"In `acond`, `aif` and `awhen`, `%test` or `%t` gets replaced with the 'test' form. `%then` gets replaced by the 'then' form, and `%else` by the 'else' form."
"If nested you can access the previous level by doubling the first letter of the symbol. For example, '%ttest' would get you the previous [containing?] 'test' form, while '%eeelse' would get you the 'else' form 2 levels up. In the `aand` and `aor` macros you can reference arguments by using a symbol of form `<star><num>` where 'num' is the 1-index of the argument. Previous levels are accessed by doubling the `<star>` character. So the second 'test' form of an `aand` can by accessed with `<star>2` and the third argument of the previous [containing?] `aand` would be `<star><star>3`." [Working around the crappy pseudomarkdown here.]

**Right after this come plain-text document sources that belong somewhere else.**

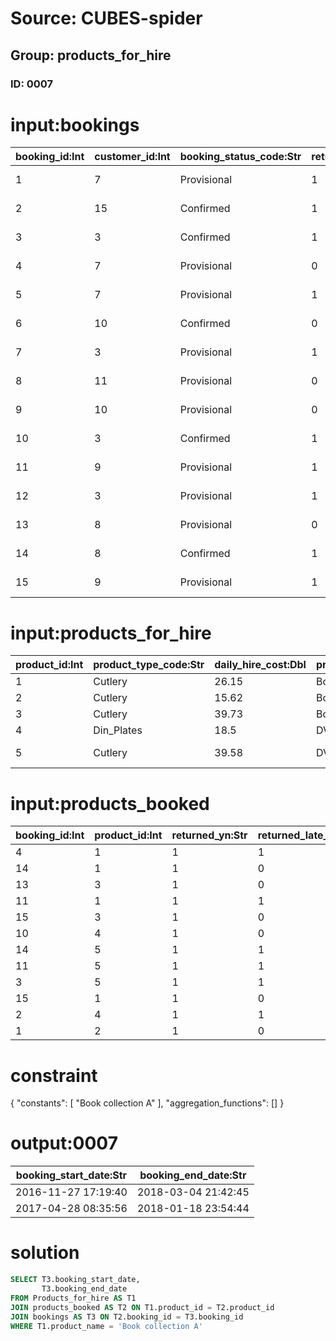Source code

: # Source: CUBES-spider
## Group: products_for_hire
### ID: 0007

# input:bookings

| booking_id:Int | customer_id:Int | booking_status_code:Str | returned_damaged_yn:Str | booking_start_date:Str | booking_end_date:Str | count_hired:Str | amount_payable:Dbl | amount_of_discount:Dbl | amount_outstanding:Dbl | amount_of_refund:Dbl |
|---|---|---|---|---|---|---|---|---|---|---|
| 1 | 7 | Provisional | 1 | 2016-12-07 23:39:17 | 2018-02-01 16:39:13 | 298 | 214.39 | 71.45 | 28.22 | 179.14 |
| 2 | 15 | Confirmed | 1 | 2017-06-16 11:42:31 | 2018-02-19 21:53:31 | 331 | 386.92 | 83.82 | 57.62 | 183.68 |
| 3 | 3 | Confirmed | 1 | 2017-04-04 11:02:43 | 2018-02-01 09:30:50 | 729 | 351.32 | 49.26 | 66.01 | 135.94 |
| 4 | 7 | Provisional | 0 | 2017-06-05 17:56:01 | 2017-12-02 00:37:00 | 152 | 272.08 | 45.06 | 38.87 | 100.78 |
| 5 | 7 | Provisional | 1 | 2016-11-06 20:54:26 | 2017-10-11 03:00:15 | 546 | 338.1 | 79.34 | 32.99 | 191.31 |
| 6 | 10 | Confirmed | 0 | 2016-06-05 05:18:17 | 2018-01-14 00:29:01 | 282 | 209.41 | 27.78 | 52.62 | 192.02 |
| 7 | 3 | Provisional | 1 | 2017-07-15 06:28:54 | 2017-11-28 08:11:52 | 236 | 322.87 | 39.27 | 56.02 | 126.1 |
| 8 | 11 | Provisional | 0 | 2016-09-26 01:09:20 | 2018-03-24 21:21:32 | 746 | 303.3 | 61.55 | 68.02 | 145.63 |
| 9 | 10 | Provisional | 0 | 2017-05-24 16:16:29 | 2018-03-07 17:39:04 | 846 | 374.59 | 50.93 | 26.04 | 130.87 |
| 10 | 3 | Confirmed | 1 | 2016-05-06 03:50:49 | 2017-08-30 04:33:23 | 857 | 320.73 | 39.16 | 27.81 | 112.63 |
| 11 | 9 | Provisional | 1 | 2017-04-11 00:39:03 | 2017-10-02 07:28:09 | 488 | 273.28 | 48.73 | 73.88 | 181.19 |
| 12 | 3 | Provisional | 1 | 2017-02-27 12:04:35 | 2018-02-06 19:27:09 | 914 | 281.09 | 26.37 | 22.97 | 110.39 |
| 13 | 8 | Provisional | 0 | 2016-11-27 17:19:40 | 2018-03-04 21:42:45 | 499 | 286.47 | 89.05 | 36.79 | 143.99 |
| 14 | 8 | Confirmed | 1 | 2016-04-25 11:04:18 | 2018-01-01 10:19:20 | 843 | 221.57 | 24.19 | 64.01 | 161.9 |
| 15 | 9 | Provisional | 1 | 2017-04-28 08:35:56 | 2018-01-18 23:54:44 | 994 | 306.26 | 78.31 | 93.88 | 124.95 |

# input:products_for_hire

| product_id:Int | product_type_code:Str | daily_hire_cost:Dbl | product_name:Str | product_description:Str |
|---|---|---|---|---|
| 1 | Cutlery | 26.15 | Book collection C | Anna Karenina |
| 2 | Cutlery | 15.62 | Book collection B | War and Peace |
| 3 | Cutlery | 39.73 | Book collection A | The Great Gatsby |
| 4 | Din_Plates | 18.5 | DVD collection A | Twilight |
| 5 | Cutlery | 39.58 | DVD collection B | One Hundred Years of Solitude |

# input:products_booked

| booking_id:Int | product_id:Int | returned_yn:Str | returned_late_yn:Str | booked_count:Int | booked_amount:Dbl |
|---|---|---|---|---|---|
| 4 | 1 | 1 | 1 | 5 | 309.73 |
| 14 | 1 | 1 | 0 | 3 | 102.76 |
| 13 | 3 | 1 | 0 | 4 | 151.68 |
| 11 | 1 | 1 | 1 | 1 | 344.38 |
| 15 | 3 | 1 | 0 | 2 | 236.13 |
| 10 | 4 | 1 | 0 | 6 | 123.43 |
| 14 | 5 | 1 | 1 | 6 | 351.38 |
| 11 | 5 | 1 | 1 | 3 | 146.01 |
| 3 | 5 | 1 | 1 | 3 | 189.16 |
| 15 | 1 | 1 | 0 | 1 | 398.68 |
| 2 | 4 | 1 | 1 | 9 | 290.72 |
| 1 | 2 | 1 | 0 | 5 | 110.2 |

# constraint

{
  "constants": [
    "Book collection A"
  ],
  "aggregation_functions": []
}

# output:0007

| booking_start_date:Str | booking_end_date:Str |
|---|---|
| 2016-11-27 17:19:40 | 2018-03-04 21:42:45 |
| 2017-04-28 08:35:56 | 2018-01-18 23:54:44 |

# solution

```sql
SELECT T3.booking_start_date,
       T3.booking_end_date
FROM Products_for_hire AS T1
JOIN products_booked AS T2 ON T1.product_id = T2.product_id
JOIN bookings AS T3 ON T2.booking_id = T3.booking_id
WHERE T1.product_name = 'Book collection A'
```
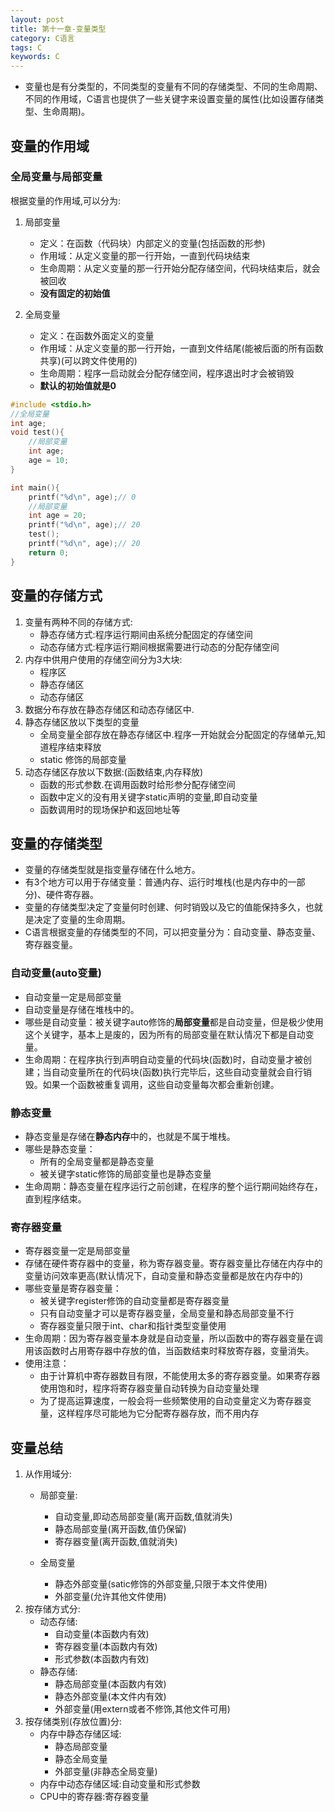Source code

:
 ```yaml
---
layout: post
title: 第十一章-变量类型
category: C语言
tags: C
keywords: C
---
```


* 变量也是有分类型的，不同类型的变量有不同的存储类型、不同的生命周期、不同的作用域，C语言也提供了一些关键字来设置变量的属性(比如设置存储类型、生命周期)。
## 变量的作用域
### 全局变量与局部变量
根据变量的作用域,可以分为:<br>

1. 局部变量
	* 定义：在函数（代码块）内部定义的变量(包括函数的形参)
	* 作用域：从定义变量的那一行开始，一直到代码块结束
	* 生命周期：从定义变量的那一行开始分配存储空间，代码块结束后，就会被回收
	* **没有固定的初始值**
	
2. 全局变量
	* 定义：在函数外面定义的变量
	* 作用域：从定义变量的那一行开始，一直到文件结尾(能被后面的所有函数共享)(可以跨文件使用的)
	* 生命周期：程序一启动就会分配存储空间，程序退出时才会被销毁
	* **默认的初始值就是0**

```c
#include <stdio.h>
//全局变量
int age;
void test(){
	//局部变量
    int age;
    age = 10;
}

int main(){
    printf("%d\n", age);// 0
    //局部变量
    int age = 20; 
    printf("%d\n", age);// 20
    test();
    printf("%d\n", age);// 20
    return 0;
}

```
## 变量的存储方式
1. 变量有两种不同的存储方式:
	* 静态存储方式:程序运行期间由系统分配固定的存储空间
	* 动态存储方式:程序运行期间根据需要进行动态的分配存储空间
2. 内存中供用户使用的存储空间分为3大块:
	* 程序区
	* 静态存储区
	* 动态存储区
3. 数据分布存放在静态存储区和动态存储区中.
4. 静态存储区放以下类型的变量
	* 全局变量全部存放在静态存储区中.程序一开始就会分配固定的存储单元,知道程序结束释放
	* static 修饰的局部变量
5. 动态存储区存放以下数据:(函数结束,内存释放)
	* 函数的形式参数.在调用函数时给形参分配存储空间
	* 函数中定义的没有用关键字static声明的变量,即自动变量
	* 函数调用时的现场保护和返回地址等  
	
## 变量的存储类型
* 变量的存储类型就是指变量存储在什么地方。
* 有3个地方可以用于存储变量：普通内存、运行时堆栈(也是内存中的一部分)、硬件寄存器。
* 变量的存储类型决定了变量何时创建、何时销毁以及它的值能保持多久，也就是决定了变量的生命周期。
* C语言根据变量的存储类型的不同，可以把变量分为：自动变量、静态变量、寄存器变量。

### 自动变量(auto变量)
* 自动变量一定是局部变量
* 自动变量是存储在堆栈中的。
* 哪些是自动变量：被关键字auto修饰的**局部变量**都是自动变量，但是极少使用这个关键字，基本上是废的，因为所有的局部变量在默认情况下都是自动变量。
* 生命周期：在程序执行到声明自动变量的代码块(函数)时，自动变量才被创建；当自动变量所在的代码块(函数)执行完毕后，这些自动变量就会自行销毁。如果一个函数被重复调用，这些自动变量每次都会重新创建。

### 静态变量
* 静态变量是存储在**静态内存**中的，也就是不属于堆栈。
* 哪些是静态变量：
	* 所有的全局变量都是静态变量
	* 被关键字static修饰的局部变量也是静态变量
* 生命周期：静态变量在程序运行之前创建，在程序的整个运行期间始终存在，直到程序结束。

### 寄存器变量
* 寄存器变量一定是局部变量
* 存储在硬件寄存器中的变量，称为寄存器变量。寄存器变量比存储在内存中的变量访问效率更高(默认情况下，自动变量和静态变量都是放在内存中的) 
* 哪些变量是寄存器变量：
	* 被关键字register修饰的自动变量都是寄存器变量
	* 只有自动变量才可以是寄存器变量，全局变量和静态局部变量不行
	* 寄存器变量只限于int、char和指针类型变量使用
* 生命周期：因为寄存器变量本身就是自动变量，所以函数中的寄存器变量在调用该函数时占用寄存器中存放的值，当函数结束时释放寄存器，变量消失。
* 使用注意：
	* 由于计算机中寄存器数目有限，不能使用太多的寄存器变量。如果寄存器使用饱和时，程序将寄存器变量自动转换为自动变量处理
	* 为了提高运算速度，一般会将一些频繁使用的自动变量定义为寄存器变量，这样程序尽可能地为它分配寄存器存放，而不用内存
 	
## 变量总结
1. 从作用域分:
	* 局部变量:
		* 自动变量,即动态局部变量(离开函数,值就消失)
		* 静态局部变量(离开函数,值仍保留)
		* 寄存器变量(离开函数,值就消失)
		 
	* 全局变量	
		* 静态外部变量(satic修饰的外部变量,只限于本文件使用)
		* 外部变量(允许其他文件使用)
2. 按存储方式分:
	* 动态存储:
		* 自动变量(本函数内有效)
		* 寄存器变量(本函数内有效)
		* 形式参数(本函数内有效) 
	* 静态存储:
		* 静态局部变量(本函数内有效)
		* 静态外部变量(本文件内有效)
		* 外部变量(用extern或者不修饰,其他文件可用) 
3. 按存储类别(存放位置)分:
	* 内存中静态存储区域:
		* 静态局部变量
		* 静态全局变量
		* 外部变量(非静态全局变量)
	* 内存中动态存储区域:自动变量和形式参数
	* CPU中的寄存器:寄存器变量 

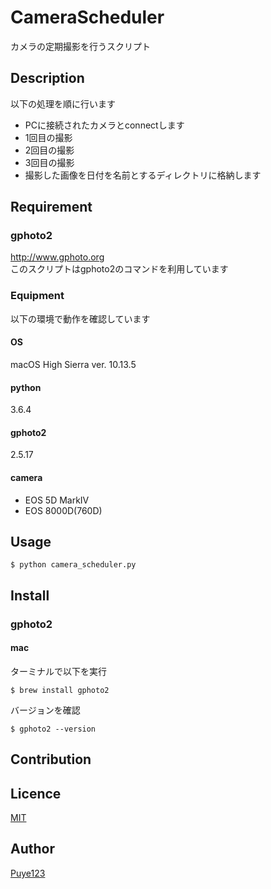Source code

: CameraScheduler
====

カメラの定期撮影を行うスクリプト

## Description
以下の処理を順に行います
* PCに接続されたカメラとconnectします
* 1回目の撮影
* 2回目の撮影
* 3回目の撮影
* 撮影した画像を日付を名前とするディレクトリに格納します

## Requirement
### gphoto2
http://www.gphoto.org  
このスクリプトはgphoto2のコマンドを利用しています

### Equipment
以下の環境で動作を確認しています
#### OS
macOS High Sierra ver. 10.13.5
#### python
3.6.4
#### gphoto2
2.5.17
#### camera
* EOS 5D MarkⅣ
* EOS 8000D(760D)

## Usage
```
$ python camera_scheduler.py
```

## Install
### gphoto2
#### mac
ターミナルで以下を実行
```
$ brew install gphoto2
```
バージョンを確認
```
$ gphoto2 --version
```
## Contribution

## Licence

[MIT](https://github.com/tcnksm/tool/blob/master/LICENCE)

## Author

[Puye123](https://github.com/Puye123)
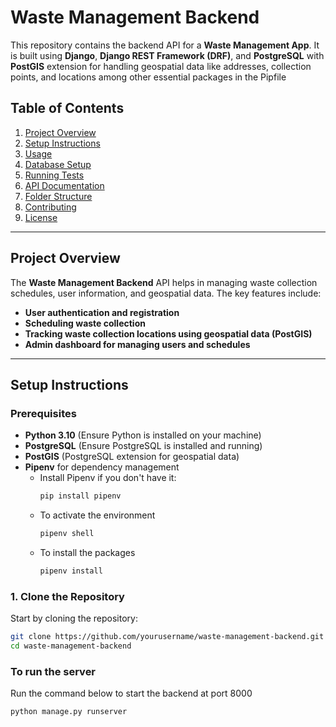 # Waste Management Backend

This repository contains the backend API for a **Waste Management App**. It is built using **Django**, **Django REST Framework (DRF)**, and **PostgreSQL** with **PostGIS** extension for handling geospatial data like addresses, collection points, and locations among other essential packages in the Pipfile 

## Table of Contents

1. [Project Overview](#project-overview)
2. [Setup Instructions](#setup-instructions)
3. [Usage](#usage)
4. [Database Setup](#database-setup)
5. [Running Tests](#running-tests)
6. [API Documentation](#api-documentation)
7. [Folder Structure](#folder-structure)
8. [Contributing](#contributing)
9. [License](#license)

---

## Project Overview

The **Waste Management Backend** API helps in managing waste collection schedules, user information, and geospatial data. The key features include:

- **User authentication and registration**
- **Scheduling waste collection**
- **Tracking waste collection locations using geospatial data (PostGIS)**
- **Admin dashboard for managing users and schedules**

---

## Setup Instructions

### Prerequisites

- **Python 3.10** (Ensure Python is installed on your machine)
- **PostgreSQL** (Ensure PostgreSQL is installed and running)
- **PostGIS** (PostgreSQL extension for geospatial data)
- **Pipenv** for dependency management
  - Install Pipenv if you don't have it:
    ```bash
    pip install pipenv
    ```
  - To activate the environment 
    ```bash
    pipenv shell 
    ```
  - To install the packages 
    ```bash
    pipenv install
    ```

### 1. Clone the Repository

Start by cloning the repository:

```bash
git clone https://github.com/yourusername/waste-management-backend.git
cd waste-management-backend
```

### To run the server
Run the command below to start the backend at port 8000
```bash
python manage.py runserver

```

Staring at these examples again, another thought occurs to me: do these macros cause multiple evaluation, or are the equivalences above just loose? Can anybody tell? I can't tell just from skimming the implementation.
If they're doing multiple evaluations they're a lot less useful than Paul Graham's original anaphoric macros even if they seem superficially more powerful/expressive.
"Note that as of right now the symbols are replaced by copying in the expression it references, not by binding to a common variable. Hence not suitable for using with expressions that cause side-effects or involve a lot of computation. That will be changed soon."
I presume, by reading this, these expressions will be evaluated each time they are triggered within the operation, so the answer is - yes they will. But, as the read-me also suggests, this is a "WORK IN PROGRESS" and the author has stated intentions to assign variables, which would solve the issue.
Saw this on reddit and given that it's derived from Arc I thought I'd post it over here.
Certainly these are much more involved than my functions. My aif for example is:
(defmacro aif [expr & body]
`(let [~'it ~expr]
(if ~'it
(do ~(first body))
(do ~@(next body)))))
Actually, when I started in Clojure I was using these anaphoric operations a lot, but most of my code has moved away from them (for no particular reason, I just haven't needed them much I guess).
Racket doesn't have anaphoric macros as part of the core language (although there is a module for that), so that's a bit difficult getting used to when coming from Arc, but I find that pattern matching[0] can be used to the same effect:
(match 123
((and (? even?) it) (~a it " is even"))
(it (~a it " is odd")))
Author here. Glad to see some interest, sometimes I lurk here and now I feel bad not having submitted here myself.
Interestingly the "%else" would actually be cataphoric, as you refer to what comes next rather than before. So "co-referential macros" would be more fitting if you want to stick with the linguistics analogy. But that'd be too exotic of a term.
And yes as akkartik notes, it causes multiple evaluations right now, mostly just laziness and indecision on my part.
I'll probably be giving control over this. Here's a real example of code where you actually want current behavior:
Thanks for that example. I see now that you mostly only need to worry about multiple evaluation for the `%test` branch; `%then` and `%else` should be exclusive anyway, and I'm not concerned about the growth in macroexpanded code when duplicating a few s-expressions.
You could still have repeated use within a '%then' or '%else' block:
(aif (test)
(something)
(do %then %then))
But it should suffice to perform one evaluation in each branch. Cool! That seems simpler than some of the alternatives I'd been thinking about. I'd try to evaluate everything ahead of time and then realize that I shouldn't run `%else` if the `%test` returns a truthy value.
Didn't consider a double `%then` or `%else`, thanks. Raises some interesting problems.
Generally the plan is to have a special character control whether it gets bound or inlined, probably `!`. So say `%test!` would get inlined like right now, while using `%test` would bind (and doing both would also be possible). But for a `%then` you'd generally only want to bind if there's 2+ so I could count usages instead.
Mostly side-effects free now, controllable via `!` as noted below (in most cases). Also added tests that compare macroexpand results where feasible. Big cleanup next.